A PR is ready for review here: #44

llowrey commented 4 years ago

Is there interest in completing this feature? It looks like there are a few unresolved issues with PR #44 and those issues appear to be more policy (requirements) related than technical/implementation/defects.

I am a heavy user of "b2sum --check" and would like to use b3sum, for performance reasons. In one trivial use case I am able to check a dir of files in 42s with b3sum that takes 5m37s with b2sum. That's a big difference but atm I have to do the check out-of-band which is neither convenient or reliable (in my case).

I'd like to help get this feature released but not sure how to contribute.

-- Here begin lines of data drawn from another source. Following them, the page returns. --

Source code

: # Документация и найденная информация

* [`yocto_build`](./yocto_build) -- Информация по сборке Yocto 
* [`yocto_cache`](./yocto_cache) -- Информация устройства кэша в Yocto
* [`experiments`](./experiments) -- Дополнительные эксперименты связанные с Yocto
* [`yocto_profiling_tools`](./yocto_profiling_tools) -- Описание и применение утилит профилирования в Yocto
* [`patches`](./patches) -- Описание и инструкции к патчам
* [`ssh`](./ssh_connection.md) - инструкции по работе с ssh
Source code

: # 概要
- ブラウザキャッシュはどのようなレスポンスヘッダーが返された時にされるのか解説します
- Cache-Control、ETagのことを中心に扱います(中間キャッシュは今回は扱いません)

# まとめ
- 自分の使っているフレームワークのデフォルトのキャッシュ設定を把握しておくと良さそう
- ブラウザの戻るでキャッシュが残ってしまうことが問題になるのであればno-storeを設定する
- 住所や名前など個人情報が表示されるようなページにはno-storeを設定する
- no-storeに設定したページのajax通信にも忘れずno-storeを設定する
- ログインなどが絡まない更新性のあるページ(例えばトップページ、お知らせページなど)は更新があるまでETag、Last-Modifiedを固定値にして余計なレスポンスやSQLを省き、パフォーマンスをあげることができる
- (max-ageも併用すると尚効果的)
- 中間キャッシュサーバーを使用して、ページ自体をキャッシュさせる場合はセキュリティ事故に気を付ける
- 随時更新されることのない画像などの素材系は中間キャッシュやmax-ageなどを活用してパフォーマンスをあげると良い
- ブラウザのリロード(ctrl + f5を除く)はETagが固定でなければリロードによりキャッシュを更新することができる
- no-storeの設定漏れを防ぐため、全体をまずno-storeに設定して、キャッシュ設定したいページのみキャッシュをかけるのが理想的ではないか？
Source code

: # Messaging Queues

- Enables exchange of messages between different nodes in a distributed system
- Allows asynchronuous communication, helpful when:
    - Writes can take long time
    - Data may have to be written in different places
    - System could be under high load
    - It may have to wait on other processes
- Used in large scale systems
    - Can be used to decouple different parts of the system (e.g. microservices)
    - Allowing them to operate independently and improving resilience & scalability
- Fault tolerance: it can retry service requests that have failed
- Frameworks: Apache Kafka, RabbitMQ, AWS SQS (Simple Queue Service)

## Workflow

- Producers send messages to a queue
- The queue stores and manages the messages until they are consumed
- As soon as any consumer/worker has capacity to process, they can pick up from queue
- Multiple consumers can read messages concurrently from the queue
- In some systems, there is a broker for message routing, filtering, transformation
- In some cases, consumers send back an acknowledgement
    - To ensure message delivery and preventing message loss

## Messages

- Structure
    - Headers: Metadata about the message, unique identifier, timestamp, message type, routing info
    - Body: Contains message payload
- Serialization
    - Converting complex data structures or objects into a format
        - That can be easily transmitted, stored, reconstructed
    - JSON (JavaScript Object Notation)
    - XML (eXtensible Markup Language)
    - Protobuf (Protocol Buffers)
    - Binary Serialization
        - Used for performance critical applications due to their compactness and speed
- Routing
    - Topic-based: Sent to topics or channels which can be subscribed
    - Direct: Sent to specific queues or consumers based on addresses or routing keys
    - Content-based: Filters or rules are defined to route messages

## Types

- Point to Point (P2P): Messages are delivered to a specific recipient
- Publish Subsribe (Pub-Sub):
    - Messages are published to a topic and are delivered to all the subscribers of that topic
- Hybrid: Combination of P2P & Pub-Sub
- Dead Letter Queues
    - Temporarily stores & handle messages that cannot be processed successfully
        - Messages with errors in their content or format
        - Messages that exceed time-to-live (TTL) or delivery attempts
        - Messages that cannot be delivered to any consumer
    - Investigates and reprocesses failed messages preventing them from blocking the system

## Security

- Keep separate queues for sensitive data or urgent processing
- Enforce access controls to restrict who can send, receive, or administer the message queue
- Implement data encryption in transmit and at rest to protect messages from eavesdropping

oconnor663 commented 4 years ago

I'm definitely interested in the abstract. It just hasn't been a priority of mine. There were some policy questions that came up in that PR, which I think it might be a good idea to for us to try to answer before we write much more code. Let me see if I can list them here:

  1. Weird filepath support. Can filepaths contain e.g. newlines? Can they contain invalid UTF-8? "Do whatever Coreutils does here" could be a reasonable answer, but Coreutils actually does some very non-trivial things, and I'd want to make sure we really understand what those are.
  2. Windows support. I don't know whether "do whatever Coreutils does" will work for us here. Can filepaths contain Windows path separators (\)? Should they do so by default on Windows? If so, is an output produced on Windows verifiable on Unix? What happens to paths from Unix systems that contain \ as a filename character? (Such paths aren't even representable on Windows as far as I know, so tools like Zip and Git have to use hacky escaping workarounds. I don't think we have to make everything magically work, but I'd like to have a good idea of what will work and what won't.)
  3. Nonstandard hash parameters. Can we verify hashes that aren't 32 bytes? If so, should we auto-detect the hash length? Can we verify keyed hashes? My biggest concern here is that supporting short hashes could be a security problem.

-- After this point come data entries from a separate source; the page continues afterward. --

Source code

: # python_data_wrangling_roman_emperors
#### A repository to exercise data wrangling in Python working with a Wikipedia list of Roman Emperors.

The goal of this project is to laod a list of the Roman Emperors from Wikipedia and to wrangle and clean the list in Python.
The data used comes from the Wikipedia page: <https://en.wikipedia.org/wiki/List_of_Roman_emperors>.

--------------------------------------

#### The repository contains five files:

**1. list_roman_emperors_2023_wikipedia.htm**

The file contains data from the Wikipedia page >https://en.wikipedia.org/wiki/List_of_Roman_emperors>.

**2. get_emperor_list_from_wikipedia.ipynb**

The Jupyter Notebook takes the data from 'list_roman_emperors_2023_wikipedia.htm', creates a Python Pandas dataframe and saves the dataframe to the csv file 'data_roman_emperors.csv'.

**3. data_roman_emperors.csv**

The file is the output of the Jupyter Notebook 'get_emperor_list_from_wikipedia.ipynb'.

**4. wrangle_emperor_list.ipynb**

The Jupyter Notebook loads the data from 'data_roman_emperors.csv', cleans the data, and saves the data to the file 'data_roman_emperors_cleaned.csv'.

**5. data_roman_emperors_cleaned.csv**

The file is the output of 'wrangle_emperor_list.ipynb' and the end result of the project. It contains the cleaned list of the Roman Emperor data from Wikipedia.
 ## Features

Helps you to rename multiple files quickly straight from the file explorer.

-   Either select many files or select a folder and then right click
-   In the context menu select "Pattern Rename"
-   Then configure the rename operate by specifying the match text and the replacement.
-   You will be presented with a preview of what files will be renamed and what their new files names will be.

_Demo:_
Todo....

For all of these things, I strongly lean towards "support as few things as possible now, such that we can choose to add features later as needed". Once we start encouraging people to start saving check files, it'll be painful to make any changes that break existing users.

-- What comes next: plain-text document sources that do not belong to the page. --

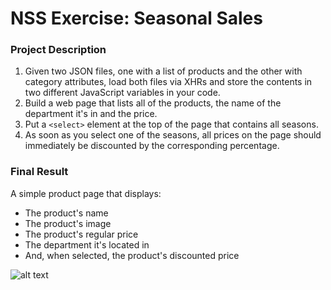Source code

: # NSS Exercise: Seasonal Sales

### Project Description
1. Given two JSON files, one with a list of products and the other with category attributes, load both files via XHRs and store the contents in two different JavaScript variables in your code.
2. Build a web page that lists all of the products, the name of the department it's in and the price.
3. Put a `<select>` element at the top of the page that contains all seasons.
4. As soon as you select one of the seasons, all prices on the page should immediately be discounted by the corresponding percentage. 

### Final Result
A simple product page that displays:
* The product's name
* The product's image
* The product's regular price
* The department it's located in
* And, when selected, the product's discounted price

![alt text][example]

[example]: https://github.com/alexsanchez728/xhr-seasonal-sales/blob/master/readme-images/Season-sales-example-trimmed.gif "Seasonal Sales example gif"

oconnor663 commented 4 years ago

Maybe some of these questions can get swept under the rug as "we don't construct paths ourselves, we just get them from the command line"? I'm not totally sure. In Rust terms, command line args come to us as OsString, and there's no "unopinionated" conversion from OsString to String or Vec<u8>.

"Paths must be valid Unicode strings and may not contain newlines" could be a pretty good starting point, but even there I have a question: What does b3sum * do when the current directory contains a filename with a newline in it? Does it fail, or does it produce some output which --check cannot consume? If the latter, what error does --check report, and how does it detect this condition?

llowrey commented 4 years ago

Thank you for responding so quickly!

I suspect (hope) that the coreutils folks will adopt blake3 and create their own b3sum, with all the fancy rules they want. I liked you comment about aiming for a 90% solution at 10% the effort.

IMO, the contract must be that --check shall consume whatever b3sum produces as output. The output requirements should have priority and --check should do the best it can with whatever that is.

So...

  1. Weird filepath support. b3sum must accept valid filepaths, for the OS it's running on. I haven't looked into what b3sum does now on output but I would expect it would backslash escape CR, LF and backslashes. I expect the output to be OsString since the output must be readable to the user. If we force output to UTF-8 the user won't be able to read it correctly if they're not using UTF-8.
  2. Windows support. I believe it's the user's responsibility to deal with this. As you point out, a backslash could be present in a unix filename so the presence of a backslash cannot universally signal a windows path. This, to me, is part of the 90% solution approach.
  3. Nonstandard hash parameters. The secret key is not output by b3sum (good thing) and therefore will not be available to --check. The consequence of this is that the input to --check will not have keys therefore either no hash uses a secret key or all use the same key. The tricky part is that b3sum must consume hashes via stdin which is where the secret key comes from. I'm inclined to require the user to prepend the hash stream with the secret key raw bytes. Not trivial, but possible. So, when --check is invoked with --keyed, the first 32 bytes are assumed to be the secret key and the remainder of the input is the hash stream. The secret key would be applied to all hashes. Variable lengths would need to be supported. I understand the security concern but, imo, --check should consume whatever b3sum produces. I'd leave it to the user not to harm themselves.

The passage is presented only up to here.